K fold cross validation reduces accuracy
-
29-11-2019 - |
Question
I am working on a machine learning classifier and when I arrive at the moment of dividing my data into training set and test set Iwant to confron two different approches. In one approch I just split the dataset into training set and test set, while with the other approch I use k fold cross validation.
The strange thing is that with the cross validation the accuracy decreases, so if I have 0.87 with the first approch, with cross validation I have 0.86.
Shouldn't cross validation increase my accuracy? Thank's in advance.
Solution
Chance plays a big role when the data is split. For example maybe the training set contains a particular combination of features, maybe it doesn't; maybe the test set contains a large proportion of regular "easy" instances, maybe it doesn't. As a consequence the performance varies depending on the split.
Let's imagine that the performance of your classifier would vary between 0.80 and 0.90:
In one approch I just split the dataset into training set and test set
With this approach you throw the dice only once: maybe you're lucky and the performance will be close to 0.9, or you're not and it will be close to 0.8.
while with the other approch I use k fold cross validation.

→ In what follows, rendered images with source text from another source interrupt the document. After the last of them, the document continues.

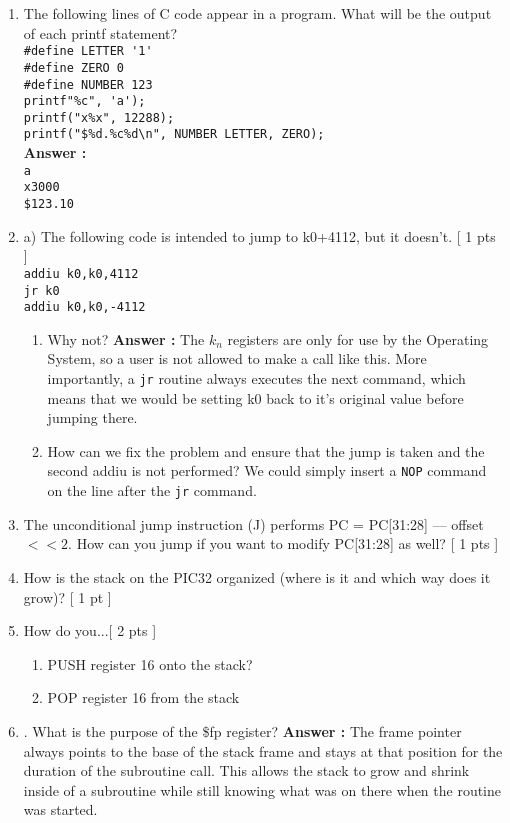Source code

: \documentclass[a4paper,11pt]{article}
\newcommand{\answer}{\textbf{Answer : }}
\begin{document}
\begin{enumerate}
\item The following lines of C code appear in a program. What will be the output of each printf statement? \\
\verb.#define LETTER '1'.  \\
\verb.#define ZERO 0. \\
\verb.#define NUMBER 123 . \\
\verb.printf"%c", 'a'); .\\
\verb.printf("x%x", 12288); .\\
\verb_printf("$%d.%c%d\n", NUMBER LETTER, ZERO); _\\[.2in]
\answer \\
\verb.a. \\
\verb.x3000. \\
\verb_$123.10_ \\
\item a) The following code is intended to jump to k0+4112, but it doesn’t. [ 1 pts ] \\
\verb.addiu k0,k0,4112. \\
\verb.jr k0. \\
\verb.addiu k0,k0,-4112. \\
\begin{enumerate}
\item Why not? \answer The $k_n$ registers are only for use by the Operating System, so a user is not allowed to make a call like this. More importantly, a \verb.jr. routine always executes the next command, which means that we would be setting k0 back to it's original value before jumping there.
\item How can we fix the problem and ensure that the jump is taken and the second addiu is not performed? We could simply insert a \verb.NOP. command on the line after the \verb.jr. command.
\end{enumerate}

\item The unconditional jump instruction (J) performs PC = PC[31:28] — offset$<<2$. How can
you jump if you want to modify PC[31:28] as well? [ 1 pts ]
\item How is the stack on the PIC32 organized (where is it and which way does it grow)? [ 1 pt ]
\item How do you...[ 2 pts ]
\begin{enumerate}
\item PUSH register 16 onto the stack?
\item POP register 16 from the stack
\end{enumerate}
\item. What is the purpose of the \$fp register? \answer The frame pointer always points to the base of the stack frame and stays at that position for the duration of the subroutine call. This allows the stack to grow and shrink inside of a subroutine while still knowing what was on there when the routine was started. 


\end{enumerate}
\end{document}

With this approach you throw the dice k times, and the performance is the average across these $k$ runs. It's more accurate than the previous one, because by averaging over several runs the performance is more likely to be close to the mean, i.e. the most common case.
Conclusion: k-fold cross-validation isn't meant to increase performance, it's meant to provide a more accurate measure of the performance.
OTHER TIPS
K-fold cross-validation trains k different models, each being tested on the observations not used in the learning procedure. There is no reason why you would get higher or lower scores in cross-validation, as you are not using the same model as in your reference case, neither the same test set. The approaches that you describe are different, although I would not recommend the cross-validation only.
Indeed, consider cross-validation as a way to validate your approach rather than test the classifier. Typically, the use of cross-validation would happen in the following situation: consider a large dataset; split it into train and test, and perform k-fold cross-validation on the train set only. The optimization of your model's hyperparameters is guided by the cross-validation score. Once you get the optimal hyperparameters setting, train your model with those parameters, on the full train set, and simply compute its accuracy on the test set.